> Work instruction
Find each line of the entries with the string "final", please, and copy it.

Rendered images with source text:
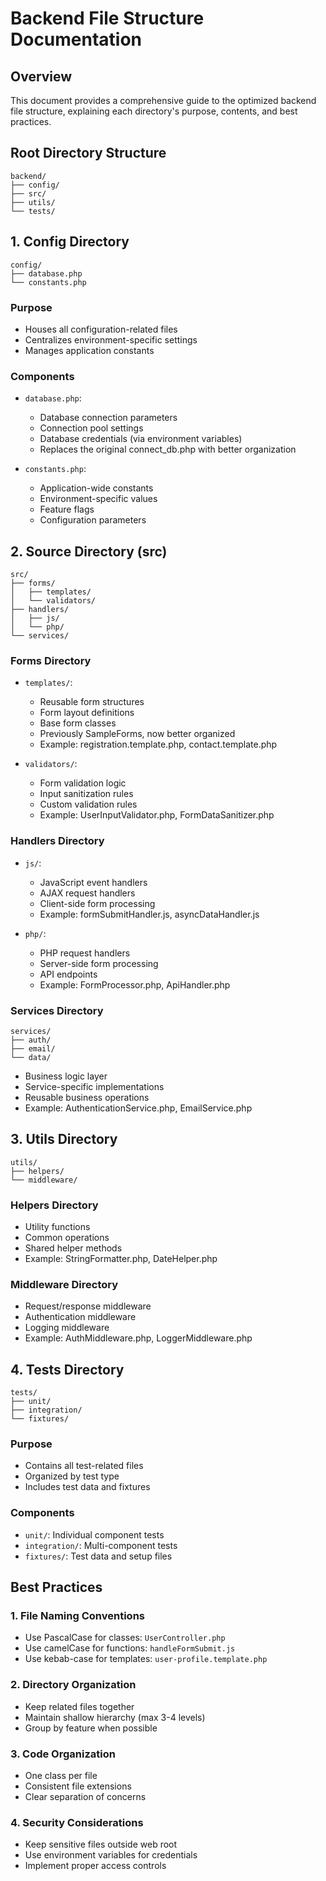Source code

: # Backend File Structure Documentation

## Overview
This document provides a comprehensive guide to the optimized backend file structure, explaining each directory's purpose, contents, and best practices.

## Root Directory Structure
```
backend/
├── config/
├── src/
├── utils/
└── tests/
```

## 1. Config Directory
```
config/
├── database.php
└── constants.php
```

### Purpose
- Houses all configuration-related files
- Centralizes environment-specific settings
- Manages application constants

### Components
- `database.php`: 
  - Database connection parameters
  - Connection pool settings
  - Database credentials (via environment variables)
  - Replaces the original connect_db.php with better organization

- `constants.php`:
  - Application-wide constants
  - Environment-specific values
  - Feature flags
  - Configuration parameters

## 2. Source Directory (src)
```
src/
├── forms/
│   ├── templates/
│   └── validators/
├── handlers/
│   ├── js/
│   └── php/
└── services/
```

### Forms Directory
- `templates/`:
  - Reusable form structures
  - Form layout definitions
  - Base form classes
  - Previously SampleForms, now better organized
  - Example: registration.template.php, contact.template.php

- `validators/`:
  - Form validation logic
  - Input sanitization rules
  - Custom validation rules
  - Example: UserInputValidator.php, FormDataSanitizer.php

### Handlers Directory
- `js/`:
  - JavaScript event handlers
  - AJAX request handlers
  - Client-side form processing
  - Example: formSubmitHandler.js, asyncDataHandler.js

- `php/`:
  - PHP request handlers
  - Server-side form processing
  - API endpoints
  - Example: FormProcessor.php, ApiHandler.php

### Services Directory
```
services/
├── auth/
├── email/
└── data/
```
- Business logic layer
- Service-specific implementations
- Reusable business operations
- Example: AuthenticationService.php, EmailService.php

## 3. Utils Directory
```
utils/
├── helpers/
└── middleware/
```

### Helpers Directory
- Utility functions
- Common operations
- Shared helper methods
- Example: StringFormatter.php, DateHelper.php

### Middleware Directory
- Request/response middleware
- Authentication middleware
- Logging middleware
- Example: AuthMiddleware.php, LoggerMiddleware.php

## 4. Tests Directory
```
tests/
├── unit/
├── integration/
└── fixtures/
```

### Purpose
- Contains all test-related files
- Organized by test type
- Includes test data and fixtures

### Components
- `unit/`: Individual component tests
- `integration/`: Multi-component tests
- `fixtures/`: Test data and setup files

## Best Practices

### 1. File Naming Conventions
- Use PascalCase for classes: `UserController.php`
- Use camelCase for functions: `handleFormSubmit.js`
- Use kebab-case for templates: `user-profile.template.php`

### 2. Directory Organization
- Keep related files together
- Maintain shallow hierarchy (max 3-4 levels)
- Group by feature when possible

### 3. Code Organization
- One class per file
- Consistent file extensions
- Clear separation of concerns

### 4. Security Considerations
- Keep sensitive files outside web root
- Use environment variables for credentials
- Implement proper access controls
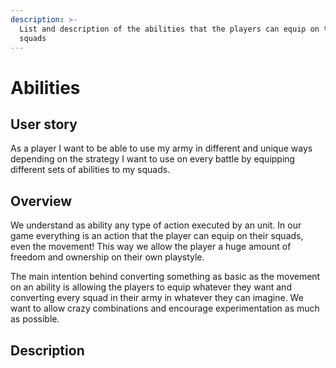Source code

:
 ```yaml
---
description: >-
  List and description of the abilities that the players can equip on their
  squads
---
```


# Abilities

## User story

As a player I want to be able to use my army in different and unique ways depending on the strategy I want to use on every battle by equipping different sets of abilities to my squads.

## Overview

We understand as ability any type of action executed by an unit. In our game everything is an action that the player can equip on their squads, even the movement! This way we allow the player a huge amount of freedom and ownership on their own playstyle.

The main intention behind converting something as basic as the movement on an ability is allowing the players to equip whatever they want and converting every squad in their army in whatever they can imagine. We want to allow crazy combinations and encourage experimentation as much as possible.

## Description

==

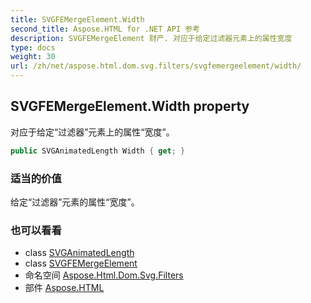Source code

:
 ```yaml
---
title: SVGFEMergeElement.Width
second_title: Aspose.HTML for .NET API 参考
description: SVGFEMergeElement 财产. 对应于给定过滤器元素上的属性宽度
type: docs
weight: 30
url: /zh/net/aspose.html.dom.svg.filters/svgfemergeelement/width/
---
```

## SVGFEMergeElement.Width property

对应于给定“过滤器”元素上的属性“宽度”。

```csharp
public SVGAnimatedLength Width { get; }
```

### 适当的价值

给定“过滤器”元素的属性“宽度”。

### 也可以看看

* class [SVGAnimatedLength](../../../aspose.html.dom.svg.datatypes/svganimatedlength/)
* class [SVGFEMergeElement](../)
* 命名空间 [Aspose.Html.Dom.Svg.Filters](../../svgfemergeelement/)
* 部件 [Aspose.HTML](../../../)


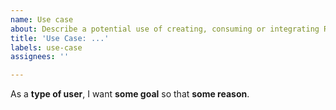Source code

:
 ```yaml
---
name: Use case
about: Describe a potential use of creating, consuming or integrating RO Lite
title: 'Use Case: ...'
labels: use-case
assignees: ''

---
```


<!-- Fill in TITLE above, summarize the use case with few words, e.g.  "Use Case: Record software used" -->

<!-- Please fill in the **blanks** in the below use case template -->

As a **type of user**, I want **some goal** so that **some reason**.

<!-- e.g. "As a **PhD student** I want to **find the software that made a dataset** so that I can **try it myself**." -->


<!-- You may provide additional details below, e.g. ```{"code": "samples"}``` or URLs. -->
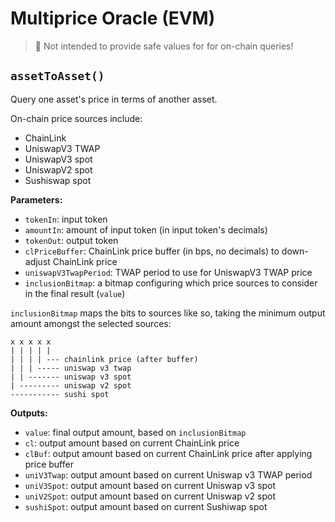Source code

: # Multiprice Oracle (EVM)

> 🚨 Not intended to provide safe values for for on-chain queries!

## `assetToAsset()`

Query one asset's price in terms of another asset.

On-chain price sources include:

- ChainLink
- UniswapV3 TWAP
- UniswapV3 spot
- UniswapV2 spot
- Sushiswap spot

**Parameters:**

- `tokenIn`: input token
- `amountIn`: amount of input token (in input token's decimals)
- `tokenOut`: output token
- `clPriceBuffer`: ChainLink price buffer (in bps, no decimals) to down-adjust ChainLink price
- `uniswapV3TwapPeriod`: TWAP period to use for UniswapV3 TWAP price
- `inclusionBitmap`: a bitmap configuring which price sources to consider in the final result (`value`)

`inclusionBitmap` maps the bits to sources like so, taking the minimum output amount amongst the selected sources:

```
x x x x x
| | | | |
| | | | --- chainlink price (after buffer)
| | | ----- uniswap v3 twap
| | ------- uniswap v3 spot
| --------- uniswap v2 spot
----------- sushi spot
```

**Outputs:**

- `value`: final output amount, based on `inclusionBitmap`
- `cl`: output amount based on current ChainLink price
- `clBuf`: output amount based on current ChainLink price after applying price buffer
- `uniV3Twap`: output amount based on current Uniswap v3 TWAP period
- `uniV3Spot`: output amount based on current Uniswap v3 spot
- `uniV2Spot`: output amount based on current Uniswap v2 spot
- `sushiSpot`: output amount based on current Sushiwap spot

> Answer to this exercise
- `inclusionBitmap`: a bitmap configuring which price sources to consider in the final result (`value`)
- `value`: final output amount, based on `inclusionBitmap`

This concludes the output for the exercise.